Wednesday, November 18, 2009

Why do we hate? Academics seek answer in new field


SPOKANE, Wash. – Why did the Nazis hate the Jews? Why did the Hutus hate the Tutsis?

Hate is everywhere, but the fundamental question of why one person can hate another has never been adequately studied, contends Jim Mohr of Gonzaga University, who is developing a new academic field of hate studies.

The goal is to explain a condition that has plagued humanity since one caveman looked askance at another.

"What makes hate tick?" Mohr, director of Gonzaga's Institute for Action Against Hate, wondered. "How can we stop it?"

Gonzaga founded the institute a decade ago after some black law students received threatening letters. It has since started a Journal of Hate Studies, hosted a conference and offered its first class on hatred last spring.

The hope is that other universities will follow suit, said Ken Stern of the American Jewish Committee in New York, who has been involved in the effort. "We wanted to approach hate more intelligently," he said.

Stern, who has spent 20 years battling anti-Semitism, said the need for hate studies became obvious when people started fighting groups like the Aryan Nations, which once flourished in this area. Opponents galvanized against the Aryans, but didn't really know how best to fight them, Stern said.

"We were flying by the seat of our pants," he said. "There was no testable theory."

There is not even a good definition of hate, Stern contends.

Philosophers have offered numerous definitions: Rene Descartes said hate was the urge to withdraw from something that is thought bad. Aristotle saw hate as the incurable desire to annihilate an object.

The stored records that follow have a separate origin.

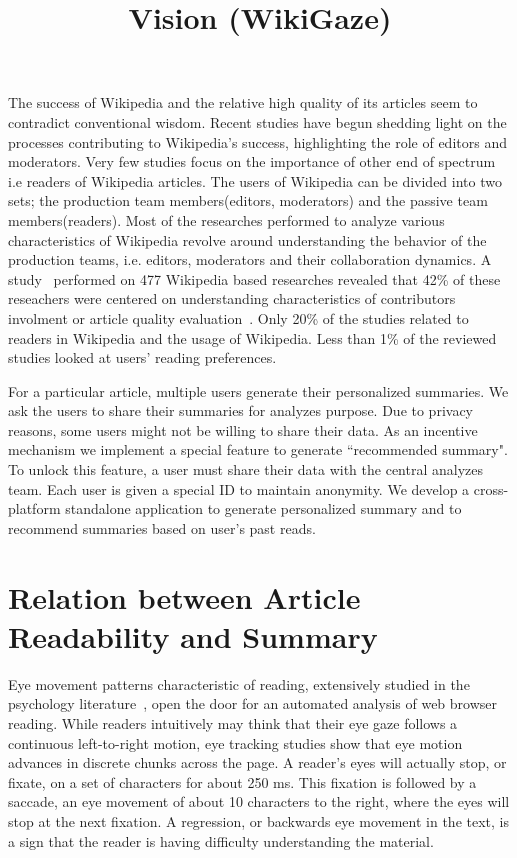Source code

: \documentclass[12pt]{article}
\begin{document}
\title{Vision (WikiGaze)}
\maketitle

The success of Wikipedia and the relative high quality of its
articles seem to contradict conventional wisdom. Recent
studies have begun shedding light on the processes
contributing to Wikipedia’s success, highlighting the role of editors and moderators. Very few studies focus on the importance of other end of spectrum i.e readers of Wikipedia articles. \cite{Beymer:2005:WSC:1056808.1057055}
The users of Wikipedia can be divided into two sets; the production team members(editors, moderators) and the passive team members(readers). Most of the researches performed to analyze various characteristics of Wikipedia revolve around understanding the behavior of the production teams, i.e. editors, moderators and their collaboration dynamics. A study~\cite{okoli2012people} performed on 477 Wikipedia based researches revealed that 42\% of these reseachers were centered on understanding characteristics of contributors involment or article quality evaluation~\cite{wilkinson2007assessing, kittur2008harnessing, stvilia2008information}. Only 20\% of the studies related to readers in Wikipedia and the usage of Wikipedia. Less than 1\% of the reviewed studies looked at users' reading preferences.

For a particular article, multiple users generate their personalized summaries. We ask the users to share their summaries for analyzes purpose.  Due to privacy reasons, some users might not be willing to share their data. As an incentive mechanism we implement a special feature to generate ``recommended summary". To unlock this feature, a user must share their data with the central analyzes team. Each user is given a special ID to maintain anonymity. We develop a cross-platform standalone application to generate personalized summary and to recommend summaries based on user's past reads.



\section{Relation between Article Readability and Summary}

Eye movement patterns characteristic of reading, extensively studied in the
psychology literature~\cite{rayner1998eye}, open the door for an automated
analysis of web browser reading. 
While readers intuitively may think that their eye gaze follows a continuous left-to-right motion, eye tracking studies show that eye motion
advances in discrete chunks across the page. 
A reader's eyes will actually stop, or fixate, on a set of characters for
about 250 ms. 
This fixation is followed by a saccade, an eye movement of about 10 characters to the right, where the eyes will stop at the next fixation. 
A regression, or backwards eye movement in the text, is a sign that the
reader is having difficulty understanding the material. 
\end{document}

In psychology, Sigmund Freud defined hate as an ego state that wishes to destroy the source of its unhappiness.

Gonzaga, a Jesuit university best known for its basketball team, offered a class on the subject taught by five professors from different disciplines.

Student Kayla De Los Reyes was in that class, and said the information both horrified her and gave her hope.

"Hate is something that is part of the human emotional makeup," she said. "Everyone feels it at one point or another. You have to learn to control it."

The goal is to create an academic home where a variety of disciplines, including history, psychology, religious studies, anthropology and political science, can be brought together to focus on hate. It's the same sort of effort that led to the creation of disciplines like black studies or women's studies, Mohr said.

Such academic efforts are not without controversy. Some skeptics fear they are little more than attacks on the dominant power structure.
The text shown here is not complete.